Une rude bataille va se dérouler à Khan Younes, où les troupes égyptiennes résistent. L’aviation et l’artillerie israéliennes ne font pas dans le détail, les pertes civiles sont importantes, et les exécutions sommaires courantes.
Après l’arrêt des combats, des rafles massives sont menées par l’occupant, justifiées par la recherche des quelques centaines de fedayines supposés être une menace. Ces arrestations sont menées avec une extrême brutalité, alors qu’un cessez-le-feu a été imposé par l’ONU.
L’occupant impose comme monnaie la livre israélienne le 3 décembre. La répression vise désormais les actes de résistance civile de la population (grèves, manifestations).
Alors que l’ONU vote le 22 décembre le départ des forces anglo-françaises du territoire égyptien, il reste encore à régler le sort de Gaza. Ben Gourion refuse catégoriquement de se retirer, ou même d’y accepter une force de l’ONU, lors de son assemble générale en janvier 1957. Sous la pression des États-Unis, qui veulent maintenir leur influence dans les grands pays arabes, Israël est contraint de quitter Gaza le 7 mars, laissant la place aux « Casque-Bleus ».

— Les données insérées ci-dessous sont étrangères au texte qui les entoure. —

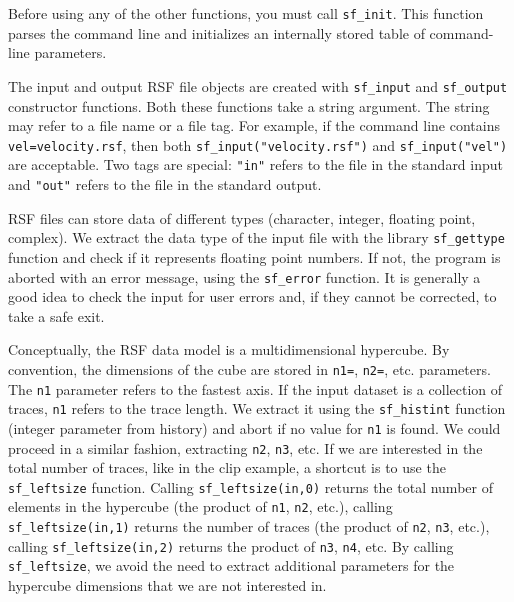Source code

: 
Before using any of the other functions, you must call
\texttt{sf\_init}. This function parses the command line and
initializes an internally stored table of command-line parameters.


The input and output RSF file objects are created with \texttt{sf\_input} and
\texttt{sf\_output} constructor functions. Both these functions take a string
argument. The string may refer to a file name or a file tag. For example, if
the command line contains \texttt{vel=velocity.rsf}, then both
\texttt{sf\_input("velocity.rsf")} and \texttt{sf\_input("vel")} are
acceptable. Two tags are special: \texttt{"in"} refers to the file in the
standard input and \texttt{"out"} refers to the file in the standard
output. 

 
RSF files can store data of different types (character, integer,
floating point, complex). We extract the data type of the input file
with the library \texttt{sf\_gettype} function and check if it
represents floating point numbers. If not, the program is aborted with
an error message, using the \texttt{sf\_error} function.  It is
generally a good idea to check the input for user errors and, if they
cannot be corrected, to take a safe exit.


Conceptually, the RSF data model is a multidimensional hypercube. By
convention, the dimensions of the cube are stored in \texttt{n1=},
\texttt{n2=}, etc. parameters. The \texttt{n1} parameter refers to the
fastest axis. If the input dataset is a collection of traces,
\texttt{n1} refers to the trace length. We extract it using the
\texttt{sf\_histint} function (integer parameter from history) and
abort if no value for \texttt{n1} is found. We could proceed in a
similar fashion, extracting \texttt{n2}, \texttt{n3}, etc. If we are
interested in the total number of traces, like in the clip example, a
shortcut is to use the \texttt{sf\_leftsize} function. Calling
\texttt{sf\_leftsize(in,0)} returns the total number of elements in
the hypercube (the product of \texttt{n1}, \texttt{n2}, etc.), calling
\texttt{sf\_leftsize(in,1)} returns the number of traces (the product
of \texttt{n2}, \texttt{n3}, etc.), calling
\texttt{sf\_leftsize(in,2)} returns the product of \texttt{n3},
\texttt{n4}, etc. By calling \texttt{sf\_leftsize}, we avoid the need
to extract additional parameters for the hypercube dimensions that we
are not interested in.

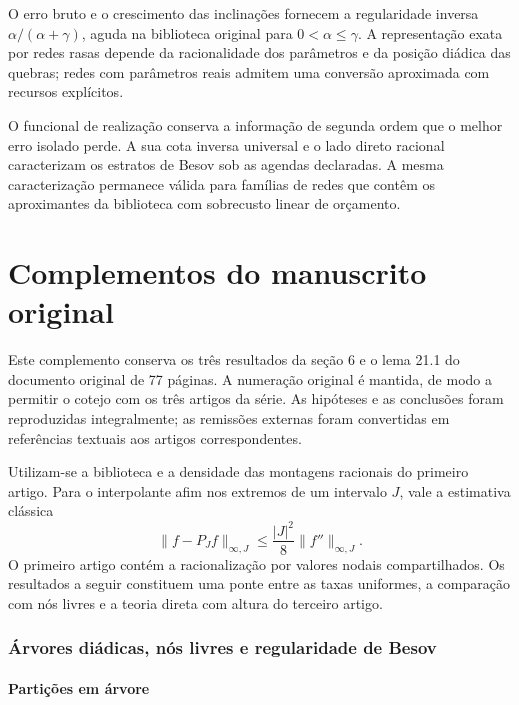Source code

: \documentclass[12pt,a4paper]{article}
\theoremstyle{preciso}
\theoremstyle{definition}
\theoremstyle{preciso}
\theoremstyle{preciso}
\theoremstyle{preciso}
\theoremstyle{preciso}
\theoremstyle{definition}
\theoremstyle{preciso}
\theoremstyle{definition}
\theoremstyle{preciso}
\theoremstyle{preciso}
\theoremstyle{definition}
\renewcommand{\thesection}{\Roman{part}.\arabic{section}}
\newcommand{\volumeparte}[1]{\clearpage\part{#1}\setcounter{section}{0}\setcounter{figure}{0}\setcounter{table}{0}\setcounter{equation}{0}\setcounter{absc}{0}\renewcommand{\thesection}{\Roman{part}.\arabic{section}}}
\newcounter{absc}
\begin{document}
O erro bruto e o crescimento das inclinações fornecem a regularidade inversa $\alpha/(\alpha+\gamma)$, aguda na biblioteca original para $0<\alpha\le\gamma$. A representação exata por redes rasas depende da racionalidade dos parâmetros e da posição diádica das quebras; redes com parâmetros reais admitem uma conversão aproximada com recursos explícitos.

O funcional de realização conserva a informação de segunda ordem que o melhor erro isolado perde. A sua cota inversa universal e o lado direto racional caracterizam os estratos de Besov sob as agendas declaradas. A mesma caracterização permanece válida para famílias de redes que contêm os aproximantes da biblioteca com sobrecusto linear de orçamento.


\volumeparte{Complementos do manuscrito original}


Este complemento conserva os três resultados da seção 6 e o lema 21.1 do documento original de 77 páginas. A numeração original é mantida, de modo a permitir o cotejo com os três artigos da série. As hipóteses e as conclusões foram reproduzidas integralmente; as remissões externas foram convertidas em referências textuais aos artigos correspondentes.

Utilizam-se a biblioteca e a densidade das montagens racionais do primeiro artigo. Para o interpolante afim nos extremos de um intervalo $J$, vale a estimativa clássica
\begin{equation}
\|f-P_Jf\|_{\infty,J}\le\frac{|J|^2}{8}\|f''\|_{\infty,J}.
\label{complemento_original:eq:interpolation-remainder}
\end{equation}
O primeiro artigo contém a racionalização por valores nodais compartilhados. Os resultados a seguir constituem uma ponte entre as taxas uniformes, a comparação com nós livres e a teoria direta com altura do terceiro artigo.
\setcounter{section}{5}
\section{Árvores diádicas, nós livres e regularidade de Besov}
\label{complemento_original:sec:dyadic-trees}

\subsection{Partições em árvore}
\end{document}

Le bilan humain de la guerre et de l’occupation est lourd, une bonne partie de la population a vécu la réalité d’une occupation très hostile.
Le prestige retiré durant ce conflit aura surtout bénéficié à Nasser, qui empêchera d’établir à Gaza une structure de pouvoir uniquement palestinienne. Une occasion perdue, qui repousse l’affirmation d’une identité palestinienne indépendante.